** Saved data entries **
++++++++++
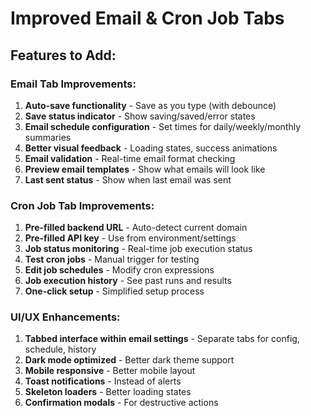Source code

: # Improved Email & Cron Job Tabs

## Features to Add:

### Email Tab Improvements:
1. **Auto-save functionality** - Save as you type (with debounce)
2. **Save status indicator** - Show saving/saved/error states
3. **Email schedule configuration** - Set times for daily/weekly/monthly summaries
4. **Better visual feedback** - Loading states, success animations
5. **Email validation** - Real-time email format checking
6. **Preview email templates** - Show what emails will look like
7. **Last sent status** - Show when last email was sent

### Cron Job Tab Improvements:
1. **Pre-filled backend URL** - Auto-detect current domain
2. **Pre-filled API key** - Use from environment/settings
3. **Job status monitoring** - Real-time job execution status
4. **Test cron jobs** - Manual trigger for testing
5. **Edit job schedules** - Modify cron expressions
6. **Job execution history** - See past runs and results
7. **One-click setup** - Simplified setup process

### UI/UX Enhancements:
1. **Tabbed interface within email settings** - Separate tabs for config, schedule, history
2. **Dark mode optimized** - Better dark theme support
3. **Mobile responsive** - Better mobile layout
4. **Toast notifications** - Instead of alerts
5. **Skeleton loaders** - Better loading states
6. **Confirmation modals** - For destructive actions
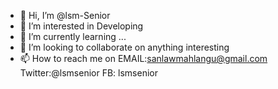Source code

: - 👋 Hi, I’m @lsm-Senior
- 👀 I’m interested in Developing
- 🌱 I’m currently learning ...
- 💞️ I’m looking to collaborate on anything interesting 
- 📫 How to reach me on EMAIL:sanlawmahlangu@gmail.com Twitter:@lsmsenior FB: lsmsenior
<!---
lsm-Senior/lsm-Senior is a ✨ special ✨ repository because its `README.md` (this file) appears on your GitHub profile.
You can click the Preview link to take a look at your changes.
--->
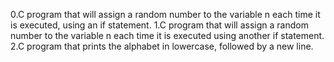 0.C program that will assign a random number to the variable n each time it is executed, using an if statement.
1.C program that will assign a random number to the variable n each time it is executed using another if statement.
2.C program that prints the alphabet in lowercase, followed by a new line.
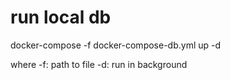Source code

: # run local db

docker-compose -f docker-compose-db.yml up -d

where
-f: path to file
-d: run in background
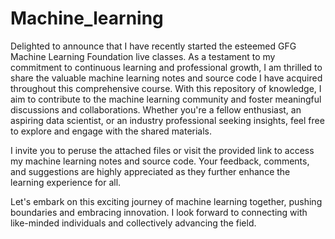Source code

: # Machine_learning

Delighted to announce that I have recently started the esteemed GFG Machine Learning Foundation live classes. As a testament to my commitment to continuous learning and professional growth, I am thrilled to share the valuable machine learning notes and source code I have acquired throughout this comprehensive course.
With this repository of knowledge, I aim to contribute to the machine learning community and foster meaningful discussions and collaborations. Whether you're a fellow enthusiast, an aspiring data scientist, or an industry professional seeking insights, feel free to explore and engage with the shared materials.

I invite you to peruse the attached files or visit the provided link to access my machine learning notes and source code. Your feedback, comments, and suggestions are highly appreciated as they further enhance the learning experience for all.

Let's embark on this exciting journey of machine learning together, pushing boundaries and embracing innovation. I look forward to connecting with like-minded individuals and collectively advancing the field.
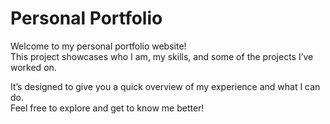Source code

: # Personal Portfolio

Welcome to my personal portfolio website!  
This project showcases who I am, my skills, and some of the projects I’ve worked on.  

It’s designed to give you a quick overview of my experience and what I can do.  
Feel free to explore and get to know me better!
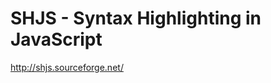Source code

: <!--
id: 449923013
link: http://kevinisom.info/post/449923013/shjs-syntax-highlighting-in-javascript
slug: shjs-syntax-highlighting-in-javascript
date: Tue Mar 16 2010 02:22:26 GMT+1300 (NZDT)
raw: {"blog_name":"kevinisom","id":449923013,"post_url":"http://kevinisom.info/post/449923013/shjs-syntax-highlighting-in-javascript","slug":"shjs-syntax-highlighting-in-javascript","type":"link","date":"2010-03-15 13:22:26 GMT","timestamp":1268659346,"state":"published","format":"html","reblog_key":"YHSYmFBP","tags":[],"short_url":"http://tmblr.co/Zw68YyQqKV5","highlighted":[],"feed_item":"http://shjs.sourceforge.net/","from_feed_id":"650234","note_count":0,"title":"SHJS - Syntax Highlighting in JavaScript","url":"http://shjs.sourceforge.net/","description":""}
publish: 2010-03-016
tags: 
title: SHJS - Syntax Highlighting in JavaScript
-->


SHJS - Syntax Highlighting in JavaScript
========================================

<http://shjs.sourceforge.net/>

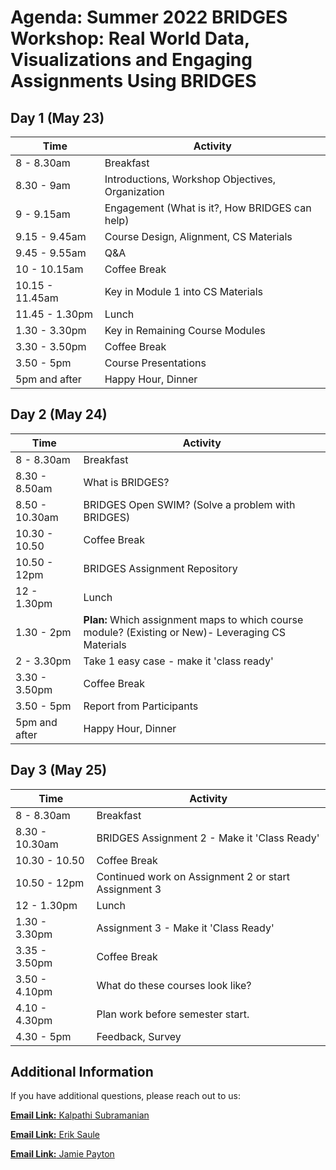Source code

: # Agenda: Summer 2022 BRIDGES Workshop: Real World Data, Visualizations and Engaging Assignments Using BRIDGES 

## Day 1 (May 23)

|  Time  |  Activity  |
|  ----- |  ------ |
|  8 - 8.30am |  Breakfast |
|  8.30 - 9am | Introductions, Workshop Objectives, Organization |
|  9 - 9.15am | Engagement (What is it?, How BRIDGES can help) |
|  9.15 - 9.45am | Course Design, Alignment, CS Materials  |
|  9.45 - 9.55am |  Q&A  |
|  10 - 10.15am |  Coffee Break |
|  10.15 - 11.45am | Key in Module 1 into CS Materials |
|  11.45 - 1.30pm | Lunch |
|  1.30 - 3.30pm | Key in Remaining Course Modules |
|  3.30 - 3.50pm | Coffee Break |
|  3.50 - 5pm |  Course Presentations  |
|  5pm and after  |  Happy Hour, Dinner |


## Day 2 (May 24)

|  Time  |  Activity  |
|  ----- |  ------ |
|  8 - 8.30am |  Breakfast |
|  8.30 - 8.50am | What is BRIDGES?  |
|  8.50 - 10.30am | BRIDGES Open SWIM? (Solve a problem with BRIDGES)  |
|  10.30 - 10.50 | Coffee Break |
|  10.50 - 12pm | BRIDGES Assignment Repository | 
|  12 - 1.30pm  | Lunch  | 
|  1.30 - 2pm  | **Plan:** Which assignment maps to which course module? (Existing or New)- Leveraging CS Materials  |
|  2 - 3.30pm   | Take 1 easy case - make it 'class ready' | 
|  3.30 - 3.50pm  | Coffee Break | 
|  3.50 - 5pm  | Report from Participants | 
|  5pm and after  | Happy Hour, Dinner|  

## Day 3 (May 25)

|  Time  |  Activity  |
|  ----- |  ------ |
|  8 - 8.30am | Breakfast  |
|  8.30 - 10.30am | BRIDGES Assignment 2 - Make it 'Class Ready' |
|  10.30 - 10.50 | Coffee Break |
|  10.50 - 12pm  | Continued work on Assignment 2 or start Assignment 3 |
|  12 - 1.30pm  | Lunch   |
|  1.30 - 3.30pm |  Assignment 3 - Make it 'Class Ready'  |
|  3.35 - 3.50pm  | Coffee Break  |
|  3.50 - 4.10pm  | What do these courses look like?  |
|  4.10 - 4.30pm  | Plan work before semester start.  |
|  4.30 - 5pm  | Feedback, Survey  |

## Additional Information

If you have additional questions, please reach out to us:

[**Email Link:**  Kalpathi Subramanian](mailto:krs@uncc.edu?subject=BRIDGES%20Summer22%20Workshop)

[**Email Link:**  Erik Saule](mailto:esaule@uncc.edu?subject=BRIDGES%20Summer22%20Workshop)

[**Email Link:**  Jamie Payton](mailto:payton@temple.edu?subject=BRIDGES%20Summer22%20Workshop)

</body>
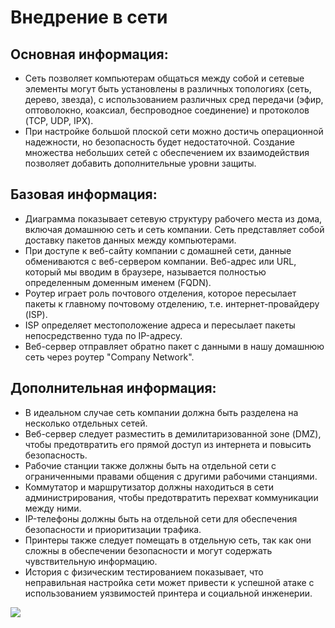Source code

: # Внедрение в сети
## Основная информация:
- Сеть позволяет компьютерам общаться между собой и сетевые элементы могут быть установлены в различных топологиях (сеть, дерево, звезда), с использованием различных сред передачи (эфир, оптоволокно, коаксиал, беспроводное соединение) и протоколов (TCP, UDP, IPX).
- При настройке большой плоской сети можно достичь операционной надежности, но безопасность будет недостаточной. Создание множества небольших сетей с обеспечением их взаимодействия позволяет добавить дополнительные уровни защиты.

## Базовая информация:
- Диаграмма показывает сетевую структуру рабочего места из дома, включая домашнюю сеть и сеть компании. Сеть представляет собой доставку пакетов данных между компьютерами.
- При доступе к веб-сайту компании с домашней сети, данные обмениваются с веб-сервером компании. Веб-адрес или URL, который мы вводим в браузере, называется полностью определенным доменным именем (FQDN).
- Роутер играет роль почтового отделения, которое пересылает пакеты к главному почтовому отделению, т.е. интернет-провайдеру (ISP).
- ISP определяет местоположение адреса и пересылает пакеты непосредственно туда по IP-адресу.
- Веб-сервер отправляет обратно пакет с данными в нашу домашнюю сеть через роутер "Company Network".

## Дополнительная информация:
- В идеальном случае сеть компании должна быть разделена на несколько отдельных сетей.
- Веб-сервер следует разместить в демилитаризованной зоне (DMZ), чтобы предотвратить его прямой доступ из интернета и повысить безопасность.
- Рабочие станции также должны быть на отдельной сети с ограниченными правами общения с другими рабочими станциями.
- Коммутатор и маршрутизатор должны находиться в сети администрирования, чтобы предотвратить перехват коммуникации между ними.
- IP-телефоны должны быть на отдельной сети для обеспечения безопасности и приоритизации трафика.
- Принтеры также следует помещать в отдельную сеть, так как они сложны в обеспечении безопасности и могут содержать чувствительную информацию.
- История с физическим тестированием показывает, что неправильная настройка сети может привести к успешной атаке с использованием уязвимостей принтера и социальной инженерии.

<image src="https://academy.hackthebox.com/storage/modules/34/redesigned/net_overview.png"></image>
++++++++++
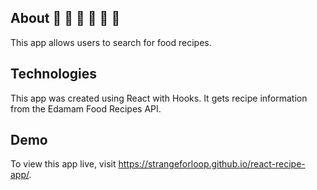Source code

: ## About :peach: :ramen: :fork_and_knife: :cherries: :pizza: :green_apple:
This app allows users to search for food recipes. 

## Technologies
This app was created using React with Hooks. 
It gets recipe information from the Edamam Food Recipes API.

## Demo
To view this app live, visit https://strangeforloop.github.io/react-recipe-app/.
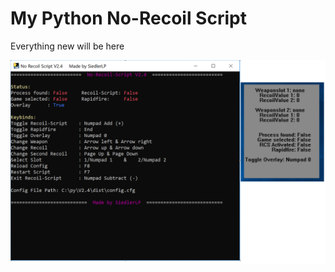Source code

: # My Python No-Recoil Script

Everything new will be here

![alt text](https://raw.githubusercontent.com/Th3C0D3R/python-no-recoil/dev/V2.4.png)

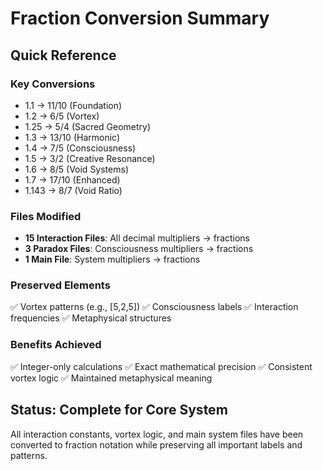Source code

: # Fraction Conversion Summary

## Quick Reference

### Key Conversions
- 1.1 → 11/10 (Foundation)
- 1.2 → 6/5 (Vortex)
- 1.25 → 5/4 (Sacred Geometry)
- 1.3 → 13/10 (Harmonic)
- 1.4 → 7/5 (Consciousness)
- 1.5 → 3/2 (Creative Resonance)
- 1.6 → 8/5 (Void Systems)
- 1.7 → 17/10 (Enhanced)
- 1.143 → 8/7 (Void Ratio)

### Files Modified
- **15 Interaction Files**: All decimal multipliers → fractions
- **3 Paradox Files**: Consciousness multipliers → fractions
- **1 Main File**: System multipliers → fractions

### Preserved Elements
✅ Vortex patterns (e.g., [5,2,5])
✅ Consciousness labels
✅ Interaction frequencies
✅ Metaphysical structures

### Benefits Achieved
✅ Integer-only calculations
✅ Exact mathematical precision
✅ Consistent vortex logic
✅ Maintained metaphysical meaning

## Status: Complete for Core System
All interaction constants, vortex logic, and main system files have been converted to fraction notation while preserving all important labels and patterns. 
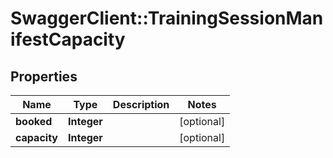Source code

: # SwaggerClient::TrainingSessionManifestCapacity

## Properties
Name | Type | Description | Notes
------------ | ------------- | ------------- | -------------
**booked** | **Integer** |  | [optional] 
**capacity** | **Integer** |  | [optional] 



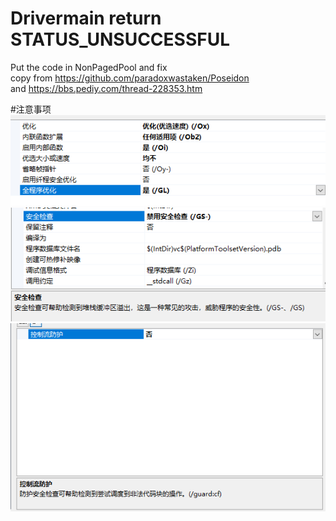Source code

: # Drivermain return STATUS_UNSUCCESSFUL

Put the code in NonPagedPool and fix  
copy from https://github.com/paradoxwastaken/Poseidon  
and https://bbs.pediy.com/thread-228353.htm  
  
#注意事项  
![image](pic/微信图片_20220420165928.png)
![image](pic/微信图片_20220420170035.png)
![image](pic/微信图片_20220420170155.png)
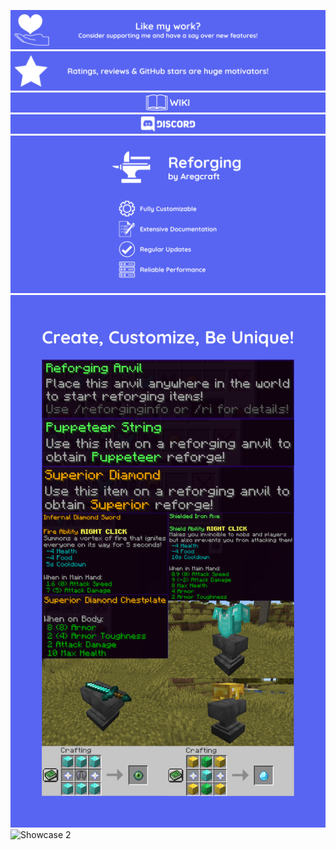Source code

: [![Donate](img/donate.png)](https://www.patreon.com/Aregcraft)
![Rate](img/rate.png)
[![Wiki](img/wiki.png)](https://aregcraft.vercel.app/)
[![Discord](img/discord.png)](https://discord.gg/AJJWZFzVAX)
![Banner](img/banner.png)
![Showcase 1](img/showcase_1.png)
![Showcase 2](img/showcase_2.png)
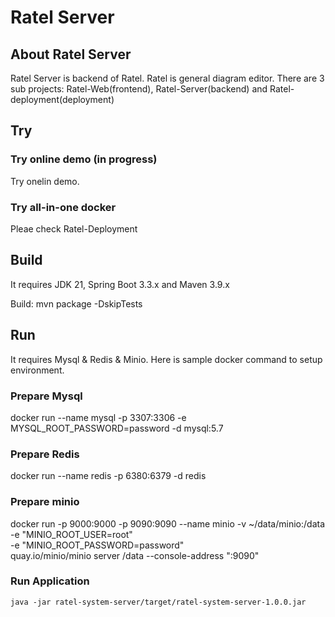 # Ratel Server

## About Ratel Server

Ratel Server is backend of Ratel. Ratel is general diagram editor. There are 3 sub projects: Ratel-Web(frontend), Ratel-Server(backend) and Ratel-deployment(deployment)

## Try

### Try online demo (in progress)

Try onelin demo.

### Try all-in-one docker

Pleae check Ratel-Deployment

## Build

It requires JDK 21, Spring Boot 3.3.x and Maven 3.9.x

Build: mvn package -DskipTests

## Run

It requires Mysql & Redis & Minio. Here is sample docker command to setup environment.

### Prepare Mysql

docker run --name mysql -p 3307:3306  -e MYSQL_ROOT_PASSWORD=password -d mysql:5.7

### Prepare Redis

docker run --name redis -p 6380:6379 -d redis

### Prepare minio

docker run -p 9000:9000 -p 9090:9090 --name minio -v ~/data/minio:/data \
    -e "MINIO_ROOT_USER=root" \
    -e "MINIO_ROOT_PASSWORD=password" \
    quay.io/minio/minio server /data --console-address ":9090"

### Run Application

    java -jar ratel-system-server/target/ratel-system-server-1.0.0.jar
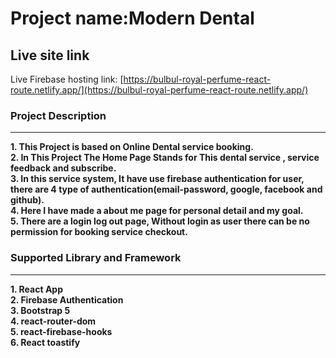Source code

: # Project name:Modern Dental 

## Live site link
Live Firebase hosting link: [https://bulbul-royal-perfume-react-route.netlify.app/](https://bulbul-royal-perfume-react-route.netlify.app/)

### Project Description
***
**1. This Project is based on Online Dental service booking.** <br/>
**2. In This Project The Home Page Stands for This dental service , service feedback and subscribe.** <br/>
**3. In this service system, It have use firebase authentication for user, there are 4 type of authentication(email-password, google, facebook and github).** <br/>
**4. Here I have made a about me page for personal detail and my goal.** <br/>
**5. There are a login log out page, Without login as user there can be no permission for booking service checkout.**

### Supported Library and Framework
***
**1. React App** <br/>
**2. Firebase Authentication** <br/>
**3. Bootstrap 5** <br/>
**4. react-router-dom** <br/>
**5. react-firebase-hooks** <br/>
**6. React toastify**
++++++++++
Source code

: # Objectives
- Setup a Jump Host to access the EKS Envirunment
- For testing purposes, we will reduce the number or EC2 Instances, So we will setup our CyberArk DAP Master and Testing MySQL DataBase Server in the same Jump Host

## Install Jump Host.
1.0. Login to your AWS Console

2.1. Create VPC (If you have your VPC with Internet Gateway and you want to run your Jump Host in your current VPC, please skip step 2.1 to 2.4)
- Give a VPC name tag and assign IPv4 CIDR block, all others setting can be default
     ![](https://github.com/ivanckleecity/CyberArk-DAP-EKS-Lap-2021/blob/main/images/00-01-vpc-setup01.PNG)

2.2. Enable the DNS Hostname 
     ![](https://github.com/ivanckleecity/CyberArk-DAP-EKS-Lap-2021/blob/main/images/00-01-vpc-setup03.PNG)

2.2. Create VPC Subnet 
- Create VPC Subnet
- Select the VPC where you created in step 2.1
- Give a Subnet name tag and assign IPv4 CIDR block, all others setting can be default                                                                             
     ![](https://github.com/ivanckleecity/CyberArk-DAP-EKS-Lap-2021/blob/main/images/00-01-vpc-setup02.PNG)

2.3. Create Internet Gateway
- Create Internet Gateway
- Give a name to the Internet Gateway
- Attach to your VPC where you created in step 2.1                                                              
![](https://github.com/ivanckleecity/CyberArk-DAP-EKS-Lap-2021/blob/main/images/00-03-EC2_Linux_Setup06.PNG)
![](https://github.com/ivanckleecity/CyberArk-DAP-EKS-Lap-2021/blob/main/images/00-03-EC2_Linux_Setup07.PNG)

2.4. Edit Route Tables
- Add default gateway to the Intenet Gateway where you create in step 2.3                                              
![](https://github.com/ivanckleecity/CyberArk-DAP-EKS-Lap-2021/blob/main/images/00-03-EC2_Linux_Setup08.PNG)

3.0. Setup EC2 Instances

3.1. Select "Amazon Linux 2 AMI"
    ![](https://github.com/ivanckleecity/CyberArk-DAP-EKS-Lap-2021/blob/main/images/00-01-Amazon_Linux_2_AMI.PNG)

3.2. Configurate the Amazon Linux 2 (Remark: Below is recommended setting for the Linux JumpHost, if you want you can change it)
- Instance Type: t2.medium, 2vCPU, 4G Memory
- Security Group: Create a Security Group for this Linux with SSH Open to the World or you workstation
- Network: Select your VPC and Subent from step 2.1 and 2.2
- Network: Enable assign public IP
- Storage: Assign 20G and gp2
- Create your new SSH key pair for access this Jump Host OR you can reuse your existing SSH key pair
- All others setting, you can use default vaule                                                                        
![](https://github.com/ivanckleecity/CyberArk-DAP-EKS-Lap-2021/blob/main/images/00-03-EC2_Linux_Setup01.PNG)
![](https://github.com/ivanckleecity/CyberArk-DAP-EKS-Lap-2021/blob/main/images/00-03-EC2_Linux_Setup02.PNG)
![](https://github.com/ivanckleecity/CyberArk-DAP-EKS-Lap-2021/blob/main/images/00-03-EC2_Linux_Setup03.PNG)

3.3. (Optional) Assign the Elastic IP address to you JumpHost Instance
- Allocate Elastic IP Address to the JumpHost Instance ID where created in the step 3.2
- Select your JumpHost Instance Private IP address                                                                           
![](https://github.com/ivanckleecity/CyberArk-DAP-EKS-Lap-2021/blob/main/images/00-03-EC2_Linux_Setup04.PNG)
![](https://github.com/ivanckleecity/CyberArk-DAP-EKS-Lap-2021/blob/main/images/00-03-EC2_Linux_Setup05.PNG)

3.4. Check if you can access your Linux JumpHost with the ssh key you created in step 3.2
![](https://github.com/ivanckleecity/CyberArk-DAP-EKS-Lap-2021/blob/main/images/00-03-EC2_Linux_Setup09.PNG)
++++++++++
** Activity **
Filter the data, keeping only the lines that contain "multipliers".

** Exercise result **
- **15 Interaction Files**: All decimal multipliers → fractions
- **3 Paradox Files**: Consciousness multipliers → fractions
- **1 Main File**: System multipliers → fractions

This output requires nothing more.